Verlagsleiterin Regina Kammerer im Gespräch zum 100. Geburtstag des Luchterhand Literaturverlags

Am Anfang war eine Steuerkanzlei. So könnte die Geschichte des Luchterhand Verlags beginnen, dessen Gründung sich in diesem Jahr zum hundertsten Mal jährt. Hermann Luchterhand rief 1924 in Berlin den nach ihm benannten Fachverlag für Steuern und Recht ins Leben. Es war der Beginn einer wechselvollen Verlagsgeschichte. Schöngeistig wurde es aber erst dreißig Jahre später als das literarische Programm des Verlags mit klingenden Namen wie Yvan Goll, Alfred Andersch oder Charles Baudelaire entstand. Regina Kammerer leitet seit fast 20 Jahren den Verlag. Mit ihr sprechen wir über die Rolle des Verlags im Dritten Reich, die Bedeutung Luchterhands als Literaturverlag in der Nachkriegszeit und über das Verlegen von Literatur heute. 

Christa Wolf

Regina, der Luchterhand Literaturverlag wird in diesem Jahr 100 Jahre und blickt auf eine beeindruckende Verlagsgeschichte zurück.

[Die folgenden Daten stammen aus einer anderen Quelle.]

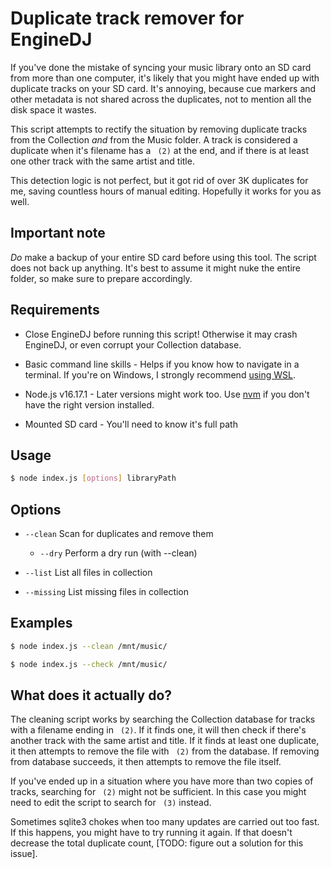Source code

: # Duplicate track remover for EngineDJ

If you've done the mistake of syncing your music library onto an SD card from more than one computer, it's likely that you might have ended up with duplicate tracks on your SD card. It's annoying, because cue markers and other metadata is not shared across the duplicates, not to mention all the disk space it wastes.

This script attempts to rectify the situation by removing duplicate tracks from the Collection *and* from the Music folder. A track is considered a duplicate when it's filename has a ` (2)` at the end, and if there is at least one other track with the same artist and title.

This detection logic is not perfect, but it got rid of over 3K duplicates for me, saving countless hours of manual editing. Hopefully it works for you as well.

## Important note

*Do* make a backup of your entire SD card before using this tool. The script does not back up anything. It's best to assume it might nuke the entire folder, so make sure to prepare accordingly.

## Requirements

- Close EngineDJ before running this script! Otherwise it may crash EngineDJ, or even corrupt your Collection database.

- Basic command line skills - Helps if you know how to navigate in a terminal. If you're on Windows, I strongly recommend [using WSL](https://learn.microsoft.com/en-us/windows/wsl/install).

- Node.js v16.17.1 - Later versions might work too. Use [nvm](https://github.com/nvm-sh/nvm) if you don't have the right version installed.

- Mounted SD card - You'll need to know it's full path

## Usage

```sh
$ node index.js [options] libraryPath
```

## Options

- `--clean` Scan for duplicates and remove them

  - `--dry` Perform a dry run (with --clean)

- `--list` List all files in collection

- `--missing` List missing files in collection

## Examples

```sh
$ node index.js --clean /mnt/music/
```

```sh
$ node index.js --check /mnt/music/
```

## What does it actually do?

The cleaning script works by searching the Collection database for tracks with a filename ending in ` (2)`. If it finds one, it will then check if there's another track with the same artist and title. If it finds at least one duplicate, it then attempts to remove the file with ` (2)` from the database. If removing from database succeeds, it then attempts to remove the file itself.

If you've ended up in a situation where you have more than two copies of tracks, searching for ` (2)` might not be sufficient. In this case you might need to edit the script to search for ` (3)` instead.

Sometimes sqlite3 chokes when too many updates are carried out too fast. If this happens, you might have to try running it again. If that doesn't decrease the total duplicate count, [TODO: figure out a solution for this issue].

Du begleitest das Haus seit fast 20 Jahren als verantwortliche Verlagsleiterin. Was bedeutet der Verlag für Dich? 

Verpflichtung und Freude. Verpflichtung, das hohe Niveau des Luchterhand Verlages als eine der besten Adressen für große Literatur in Deutschland zu halten. Freude, gemeinsam mit meinem Lektorats-Team das zu tun, was schlichtweg beglückend ist: nach neuen aufregenden Stimmen Ausschau zu halten und ihnen eine Heimat zu geben – und gleichzeitig den langjährigen Autoren und Autorinnen das Gefühl einer unverbrüchlichen Verbundenheit. 

Christoph Hein

Bevor wir auf das heutige Verlagsprofil und das aktuelle Programm kommen, würde ich gerne noch einmal einen Blick auf zwei eher ambivalente Kapitel der Verlagsgeschichte werfen. Die DDR-Literatur, die bei Luchterhand seit den 60ern bis zum Fall der Mauer erschien, war weit gefasst. Unter den Autor*innen gab es nicht nur kritische Stimmen, sondern auch regimetreue wie die von Herrmann Kant. Wie bewertest Du aus heutiger Sicht die Rolle des Verlags in dieser Zeit? 

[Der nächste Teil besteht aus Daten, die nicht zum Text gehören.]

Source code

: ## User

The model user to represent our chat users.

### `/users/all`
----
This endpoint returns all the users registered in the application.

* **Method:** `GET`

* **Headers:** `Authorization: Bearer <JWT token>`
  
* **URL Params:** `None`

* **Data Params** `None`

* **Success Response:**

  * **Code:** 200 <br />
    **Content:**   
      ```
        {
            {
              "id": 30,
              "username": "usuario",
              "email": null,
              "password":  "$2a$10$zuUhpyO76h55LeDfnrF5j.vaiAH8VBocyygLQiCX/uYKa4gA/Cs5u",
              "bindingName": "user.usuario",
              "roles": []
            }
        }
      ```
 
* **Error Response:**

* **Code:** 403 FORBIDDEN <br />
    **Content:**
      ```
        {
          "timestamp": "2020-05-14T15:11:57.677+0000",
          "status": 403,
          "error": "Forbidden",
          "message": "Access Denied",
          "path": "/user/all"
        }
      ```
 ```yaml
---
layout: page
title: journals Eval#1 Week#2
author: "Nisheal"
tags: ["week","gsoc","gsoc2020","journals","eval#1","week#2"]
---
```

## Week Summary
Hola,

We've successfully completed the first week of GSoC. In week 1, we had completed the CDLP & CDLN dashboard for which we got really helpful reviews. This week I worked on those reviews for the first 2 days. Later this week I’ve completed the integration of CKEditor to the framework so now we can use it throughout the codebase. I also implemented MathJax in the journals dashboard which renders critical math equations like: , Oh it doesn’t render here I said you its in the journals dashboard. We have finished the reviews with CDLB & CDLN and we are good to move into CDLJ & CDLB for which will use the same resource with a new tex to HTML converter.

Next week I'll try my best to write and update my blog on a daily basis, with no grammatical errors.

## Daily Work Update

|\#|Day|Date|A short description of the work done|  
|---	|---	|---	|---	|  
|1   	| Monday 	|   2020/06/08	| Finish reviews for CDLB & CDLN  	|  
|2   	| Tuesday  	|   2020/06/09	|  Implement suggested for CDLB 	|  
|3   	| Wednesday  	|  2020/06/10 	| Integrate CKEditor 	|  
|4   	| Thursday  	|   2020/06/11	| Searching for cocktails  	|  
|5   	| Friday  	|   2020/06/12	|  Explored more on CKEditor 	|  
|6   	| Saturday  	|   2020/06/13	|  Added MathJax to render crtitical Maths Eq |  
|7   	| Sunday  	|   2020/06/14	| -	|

Ich finde, es steht mir nicht zu, das zu bewerten. Überhaupt habe ich es nicht so damit, mich zur Richterin aufzuschwingen. Luchterhand ist kein politischer Verlag, sondern ein literarischer, der Platz für verschiedene Perspektiven hat, auch heute noch. Wichtig ist doch, dass in jener Zeit die Tür zu einer anderen erzählerischen Tradition und Wirklichkeit aufgestoßen wurde. Das Who is Who der DDR-Literatur versammelte sich damals bei Luchterhand. Christa Wolf natürlich, aber auch Irmtraud Morgner, Maxie Wander, Christa Reinig oder Christoph Hein um nur einige zu nennen. Die entsprechenden Luchterhand-Bändchen stehen immer noch bei mir zu Hause in den Regalen.   

Es gab noch eine zweite Publikation, die sich kritisch mit der Verlagsgeschichte auseinandersetzte. Worum ging es da?

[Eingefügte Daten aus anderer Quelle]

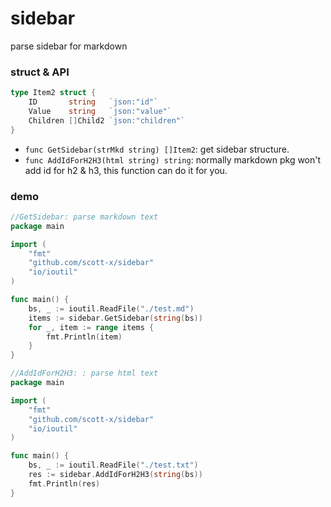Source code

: # sidebar

parse sidebar for markdown

### struct & API

```go
type Item2 struct {
	ID       string   `json:"id"`
	Value    string   `json:"value"`
	Children []Child2 `json:"children"`
}
```
- `func GetSidebar(strMkd string) []Item2`:  get sidebar structure.
- `func AddIdForH2H3(html string) string`: normally markdown pkg won't add id for h2 & h3, this function can do it for you.

### demo

```go
//GetSidebar: parse markdown text
package main

import (
	"fmt"
	"github.com/scott-x/sidebar"
	"io/ioutil"
)

func main() {
	bs, _ := ioutil.ReadFile("./test.md")
	items := sidebar.GetSidebar(string(bs))
	for _, item := range items {
		fmt.Println(item)
	}
}
```

```go
//AddIdForH2H3: : parse html text
package main

import (
	"fmt"
	"github.com/scott-x/sidebar"
	"io/ioutil"
)

func main() {
	bs, _ := ioutil.ReadFile("./test.txt")
	res := sidebar.AddIdForH2H3(string(bs))
	fmt.Println(res)
}
```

Du spielst auf die schwierige, nicht ganz eindeutige Rolle des Luchterhand Verlages im Dritten Reich an bzw. auf entsprechende Recherchen der taz. Wir haben damals sofort reagiert und eine unabhängige Studie an der Universität Leipzig in Auftrag gegeben. Dort entstand unter der Federführung von Professor Siegfried Lokatis eine kritische Aufarbeitung jener Zeit unter dem Titel »Luchterhand im Dritten Reich. Verlagsgeschichte im Prozess«. Es ist wichtig, sich der Vergangenheit zu stellen. Das halte ich für selbstverständlich. 

Luchterhand verstand sich immer als so genannter Autorenverlag. Was ist eigentlich genau damit gemeint? 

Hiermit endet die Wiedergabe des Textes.